Faktanya, waktu analisis ini secara langsung sebanding dengan metode satu dimensi lainnya
yang bertujuan untuk pemisahan senyawa fenolik yang berbeda dalam apel yang memberikan
daya dan informasi pemisahan yang jauh lebih sedikit. Selain itu, metodologi HILIC × RP
yang dioptimalkan memungkinkan pemisahan oligomer procyanidin dalam dimensi pertama
menurut DP mereka, dan diferensiasi selanjutnya menggunakan dimensi kedua, seperti yang
dapat dilihat dengan jelas pada Gambar 5.

4. Kesimpulan

Dalam karya ini, profil fenolik varietas apel yang berbeda menggunakan LC dua dimensi
yang komprehensif ditunjukkan untuk pertama kalinya.
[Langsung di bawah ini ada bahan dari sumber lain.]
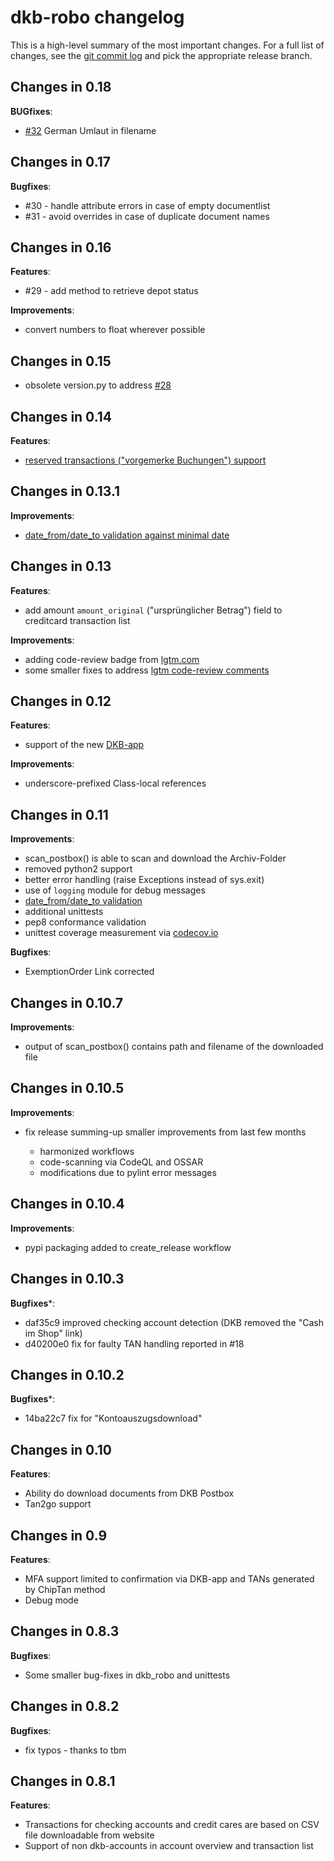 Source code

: <!-- markdownlint-disable  MD013 -->
# dkb-robo changelog

This is a high-level summary of the most important changes. For a full list of changes, see the [git commit log](https://github.com/grindsa/dkb-robo/commits) and pick the appropriate release branch.

## Changes in 0.18

**BUGfixes**:

- [#32](https://github.com/grindsa/dkb-robo/issues/32) German Umlaut in filename

## Changes in 0.17

**Bugfixes**:

- #30 - handle attribute errors in case of empty documentlist
- #31 - avoid overrides in case of duplicate document names

## Changes in 0.16

**Features**:

- #29 - add method to retrieve depot status

**Improvements**:

- convert numbers to float wherever possible

## Changes in 0.15

- obsolete version.py to address [#28](https://github.com/grindsa/dkb-robo/pull/28)

## Changes in 0.14

**Features**:

- [reserved transactions ("vorgemerke Buchungen") support](https://github.com/grindsa/dkb-robo/pull/26/files)

## Changes in 0.13.1

**Improvements**:

- [date_from/date_to validation against minimal date](https://github.com/grindsa/dkb-robo/issues/25)

## Changes in 0.13

**Features**:

- add amount `amount_original` ("ursprünglicher Betrag") field to creditcard transaction list

**Improvements**:

- adding code-review badge from [lgtm.com](https://lgtm.com/projects/g/grindsa/dkb-robo/?mode=list)
- some smaller fixes to address [lgtm code-review comments](https://lgtm.com/projects/g/grindsa/dkb-robo/alerts/?mode=list)

## Changes in 0.12

**Features**:

- support of the new [DKB-app](https://play.google.com/store/apps/details?id=de.dkb.portalapp&hl=de&gl=US)

**Improvements**:

- underscore-prefixed Class-local references

## Changes in 0.11

**Improvements**:

- scan_postbox() is able to scan and download the Archiv-Folder
- removed python2 support
- better error handling (raise Exceptions instead of sys.exit)
- use of `logging` module for debug messages
- [date_from/date_to validation](https://github.com/grindsa/dkb-robo/issues/22)
- additional unittests
- pep8 conformance validation
- unittest coverage measurement via [codecov.io](https://app.codecov.io/gh/grindsa/dkb-robo)

**Bugfixes**:

- ExemptionOrder Link corrected

## Changes in 0.10.7

**Improvements**:

- output of scan_postbox() contains path and filename of the downloaded file

## Changes in 0.10.5

**Improvements**:

- fix release summing-up smaller improvements from last few months

  - harmonized workflows
  - code-scanning via CodeQL and OSSAR
  - modifications due to pylint error messages

## Changes in 0.10.4

**Improvements**:

- pypi packaging added to create_release workflow

## Changes in 0.10.3

**Bugfixes***:

- daf35c9 improved checking account detection (DKB removed the "Cash im Shop" link)
- d40200e0 fix for faulty TAN handling reported in #18

## Changes in 0.10.2

**Bugfixes***:

- 14ba22c7 fix for "Kontoauszugsdownload"

## Changes in 0.10

**Features**:

- Ability do download documents from DKB Postbox
- Tan2go support

## Changes in 0.9

**Features**:

- MFA support limited to confirmation via DKB-app and TANs generated by ChipTan method
- Debug mode

## Changes in 0.8.3

**Bugfixes**:

- Some smaller bug-fixes in dkb_robo and unittests

## Changes in 0.8.2

**Bugfixes**:

- fix typos - thanks to tbm

## Changes in 0.8.1

**Features**:

- Transactions for checking accounts and credit cares are based on CSV file downloadable from website
- Support of non dkb-accounts in account overview and transaction list
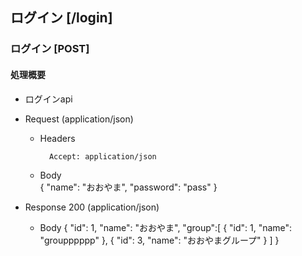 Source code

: 

## ログイン [/login]

### ログイン [POST]

#### 処理概要

* ログインapi

+ Request (application/json)

    + Headers

            Accept: application/json

    + Body        
            {
              "name": "おおやま",
              "password": "pass"
            }

+ Response 200 (application/json)

    + Body
    {
    "id": 1,
    "name": "おおやま",
    "group":[
    {
    "id": 1,
    "name": "groupppppp"
    },
    {
    "id": 3,
    "name": "おおやまグループ"
    }
    ]
    }
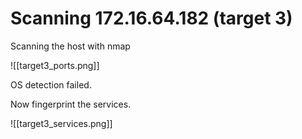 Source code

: # Scanning 172.16.64.182 (target 3)

Scanning the host with nmap

![[target3_ports.png]]

OS detection failed.

Now fingerprint the services.

![[target3_services.png]]


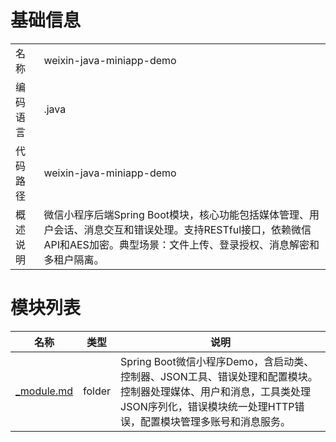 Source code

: # 基础信息

|      |      |
|------|------|
| 名称 | weixin-java-miniapp-demo |
| 编码语言 | .java |
| 代码路径 | weixin-java-miniapp-demo |
| 概述说明 | 微信小程序后端Spring Boot模块，核心功能包括媒体管理、用户会话、消息交互和错误处理。支持RESTful接口，依赖微信API和AES加密。典型场景：文件上传、登录授权、消息解密和多租户隔离。 |

# 模块列表

| 名称   | 类型  | 说明 |
|-------|------|-------------|
| [_module.md](src/main/java/com/_module.md) | folder | Spring Boot微信小程序Demo，含启动类、控制器、JSON工具、错误处理和配置模块。控制器处理媒体、用户和消息，工具类处理JSON序列化，错误模块统一处理HTTP错误，配置模块管理多账号和消息服务。 |


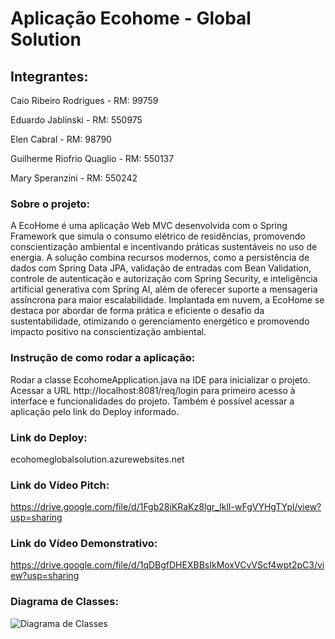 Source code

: <h1> Aplicação Ecohome - Global Solution </h1>

<h2>Integrantes:</h2>

<p>Caio Ribeiro Rodrigues - RM: 99759</p>
<p>Eduardo Jablinski - RM: 550975</p>
<p>Elen Cabral - RM: 98790</p>
<p>Guilherme Riofrio Quaglio - RM: 550137</p>
<p>Mary Speranzini - RM: 550242</p>

### **Sobre o projeto:**


A EcoHome é uma aplicação Web MVC desenvolvida com o Spring Framework que simula o consumo elétrico de residências, promovendo conscientização ambiental e incentivando práticas sustentáveis no uso de energia. A solução combina recursos modernos, como a persistência de dados com Spring Data JPA, validação de entradas com Bean Validation, controle de autenticação e autorização com Spring Security, e inteligência artificial generativa com Spring AI, além de oferecer suporte a mensageria assíncrona para maior escalabilidade. Implantada em nuvem, a EcoHome se destaca por abordar de forma prática e eficiente o desafio da sustentabilidade, otimizando o gerenciamento energético e promovendo impacto positivo na conscientização ambiental.


### **Instrução de como rodar a aplicação:**

Rodar a classe EcohomeApplication.java na IDE para inicializar o projeto.
Acessar a URL http://localhost:8081/req/login para primeiro acesso à interface e funcionalidades do projeto.
Também é possível acessar a aplicação pelo link do Deploy informado.

### **Link do Deploy:**
ecohomeglobalsolution.azurewebsites.net

### **Link do Vídeo Pitch:**
https://drive.google.com/file/d/1Fgb28iKRaKz8lgr_IklI-wFgVYHgTYpl/view?usp=sharing

### **Link do Vídeo Demonstrativo:**
https://drive.google.com/file/d/1qDBgfDHEXBBsIkMoxVCvVScf4wpt2pC3/view?usp=sharing

### **Diagrama de Classes:**
![Diagrama de Classes](https://github.com/user-attachments/assets/8bc0f91d-2730-4e5c-8b07-b7c2d345c9fa)
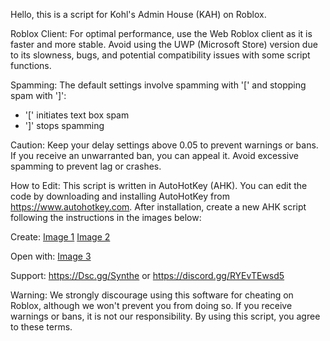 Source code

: Hello, this is a script for Kohl's Admin House (KAH) on Roblox.

Roblox Client:
For optimal performance, use the Web Roblox client as it is faster and more stable. Avoid using the UWP (Microsoft Store) version due to its slowness, bugs, and potential compatibility issues with some script functions.

Spamming:
The default settings involve spamming with '[' and stopping spam with ']':
- '[' initiates text box spam
- ']' stops spamming

Caution:
Keep your delay settings above 0.05 to prevent warnings or bans. If you receive an unwarranted ban, you can appeal it. Avoid excessive spamming to prevent lag or crashes.

How to Edit:
This script is written in AutoHotKey (AHK). You can edit the code by downloading and installing AutoHotKey from https://www.autohotkey.com. After installation, create a new AHK script following the instructions in the images below:

Create:
[Image 1](https://cdn.discordapp.com/attachments/1184994579322257449/1186695704467472475/image.png?ex=65942f7f&is=6581ba7f&hm=a723b42eadd92e5dd258315b593c04e04dd61214422d67c1efdf8f6ee8e8df70&)
[Image 2](https://cdn.discordapp.com/attachments/1184994579322257449/1186695704744317058/image.png?ex=65942f7f&is=6581ba7f&hm=75f621c4f74cbc7cdfc1ddb8826e7a42907a06ad3ee97044155dbea144c15d2f&)

Open with:
[Image 3](https://cdn.discordapp.com/attachments/1184994579322257449/1186695705008549898/image.png?ex=65942f7f&is=6581ba7f&hm=0c1aff39586d398e80c566bbc6ac7d8b4a622545987509cf730ceed6e48c5899&)

Support:
https://Dsc.gg/Synthe
or
https://discord.gg/RYEvTEwsd5

Warning:
We strongly discourage using this software for cheating on Roblox, although we won't prevent you from doing so. If you receive warnings or bans, it is not our responsibility. By using this script, you agree to these terms.
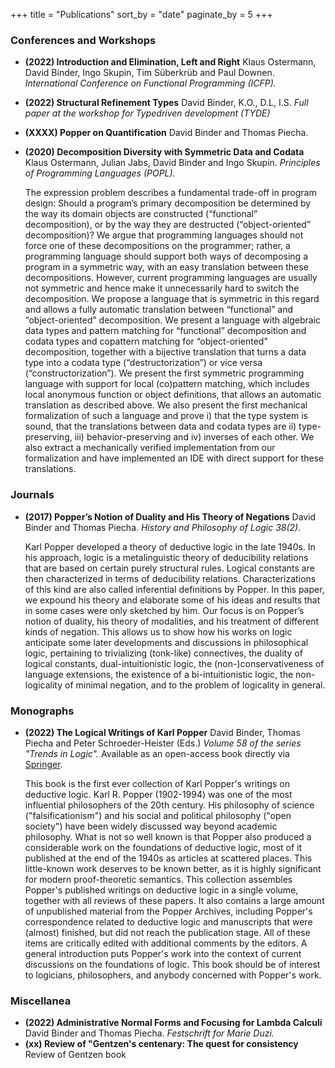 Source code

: +++
title = "Publications"
sort_by = "date"
paginate_by = 5
+++

### Conferences and Workshops

- **(2022) Introduction and Elimination, Left and Right** Klaus Ostermann, David Binder, Ingo Skupin, Tim Süberkrüb and Paul Downen. *International Conference on Functional Programming (ICFP).*
- **(2022) Structural Refinement Types** David Binder, K.O., D.L, I.S. *Full paper at the workshop for Typedriven development (TYDE)*
- **(XXXX) Popper on Quantification** David Binder and Thomas Piecha. 
- **(2020) Decomposition Diversity with Symmetric Data and Codata** Klaus Ostermann, Julian Jabs, David Binder and Ingo Skupin. *Principles of Programming Languages (POPL).*
  
  The expression problem describes a fundamental trade-off in program design: Should a program’s primary decomposition be determined by the way its domain objects are constructed (“functional” decomposition), or by the way they are destructed (“object-oriented” decomposition)? We argue that programming languages should not force one of these decompositions on the programmer; rather, a programming language should support both ways of decomposing a program in a symmetric way, with an easy translation between these decompositions. However, current programming languages are usually not symmetric and hence make it unnecessarily hard to switch the decomposition. We propose a language that is symmetric in this regard and allows a fully automatic translation between “functional” and “object-oriented” decomposition. We present a language with algebraic data types and pattern matching for “functional” decomposition and codata types and copattern matching for “object-oriented” decomposition, together with a bijective translation that turns a data type into a codata type (“destructorization”) or vice versa (“constructorization”). We present the first symmetric programming language with support for local (co)pattern matching, which includes local anonymous function or object definitions, that allows an automatic translation as described above. We also present the first mechanical formalization of such a language and prove i) that the type system is sound, that the translations between data and codata types are ii) type-preserving, iii) behavior-preserving and iv) inverses of each other. We also extract a mechanically verified implementation from our formalization and have implemented an IDE with direct support for these translations. 

### Journals

- **(2017) Popper’s Notion of Duality and His Theory of Negations** David Binder and Thomas Piecha. *History and Philosophy of Logic 38(2).*
  
  Karl Popper developed a theory of deductive logic in the late 1940s. In his approach, logic is a metalinguistic theory
  of deducibility relations that are based on certain purely structural rules. Logical constants are then characterized in
  terms of deducibility relations. Characterizations of this kind are also called inferential definitions by Popper. In this
  paper, we expound his theory and elaborate some of his ideas and results that in some cases were only sketched by him.
  Our focus is on Popper’s notion of duality, his theory of modalities, and his treatment of different kinds of negation.
  This allows us to show how his works on logic anticipate some later developments and discussions in philosophical
  logic, pertaining to trivializing (tonk-like) connectives, the duality of logical constants, dual-intuitionistic logic, the
  (non-)conservativeness of language extensions, the existence of a bi-intuitionistic logic, the non-logicality of minimal
  negation, and to the problem of logicality in general.

### Monographs

- **(2022) The Logical Writings of Karl Popper** David Binder, Thomas Piecha and Peter Schroeder-Heister (Eds.) *Volume 58 of the series "Trends in Logic".* Available as an open-access book directly via [Springer](https://link.springer.com/book/10.1007/978-3-030-94926-6).
  
  This book is the first ever collection of Karl Popper's writings on deductive logic.
  Karl R. Popper (1902-1994) was one of the most influential philosophers of the 20th century. His philosophy of science ("falsificationism") and his social and political philosophy ("open society") have been widely discussed way beyond academic philosophy. What is not so well known is that Popper also produced a considerable work on the foundations of deductive logic, most of it published at the end of the 1940s as articles at scattered places. This little-known work deserves to be known better, as it is highly significant for modern proof-theoretic semantics.
  This collection assembles Popper's published writings on deductive logic in a single volume, together with all reviews of these papers. It also contains a large amount of unpublished material from the Popper Archives, including Popper's correspondence related to deductive logic and manuscripts that were (almost) finished, but did not reach the publication stage. All of these items are critically edited with additional comments by the editors. A general introduction puts Popper's work into the context of current discussions on the foundations of logic. This book should be of interest to logicians, philosophers, and anybody concerned with Popper's work.

### Miscellanea

- **(2022) Administrative Normal Forms and Focusing for Lambda Calculi** David Binder and Thomas Piecha. *Festschrift for Marie Duzi.*
- **(xx) Review of "Gentzen's centenary: The quest for consistency** Review of Gentzen book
Metode yang dikembangkan,
berdasarkan kopling HILIC × RP-DAD-MS / MS mampu memberikan plot 2D dari setiap
sampel dalam waktu kurang dari 50 menit, memungkinkan identifikasi tentatif ca. 65
senyawa pada setiap sampel yang diteliti, termasuk oligomer flavan-3-ol hingga DP = 8,
dihydrochalcone, flavonol dan asam fenolik. Dengan mendapatkan profil 2D ini,
perbandingan visual yang cepat memungkinkan untuk membedakan antara kelas senyawa
fenolik yang berbeda dalam satu kali, tergantung pada zona elusi dari bidang 2D di mana
mereka muncul. Di antara sampel yang diteliti, Reinette dan Granny Smith adalah kultivar
terkaya dalam hal total senyawa fenolik dan procyanidin. Dengan demikian, penerapan 2D
LC untuk profiling sampel makanan kompleks telah dibuktikan, membuka kemungkinan baru
untuk penerapan prosedur berdasarkan teknik ini untuk studi terkait target lainnya dan studi
terkait metabolomik non-target.

Ucapan Terima Kasih

M.H. ingin mengucapkan terima kasih kepada MICINN untuk kontrak penelitian "Ramón y
Cajal" nya. Para penulis ingin mengucapkan terima kasih kepada Proyek AGL2011-29857-
C03-01 dan LAPORAN INGENIO 2010 CSD2007-00063 FUN-C-FOOD (Ministerio de
Educación y Ciencia) atas dukungan keuangan.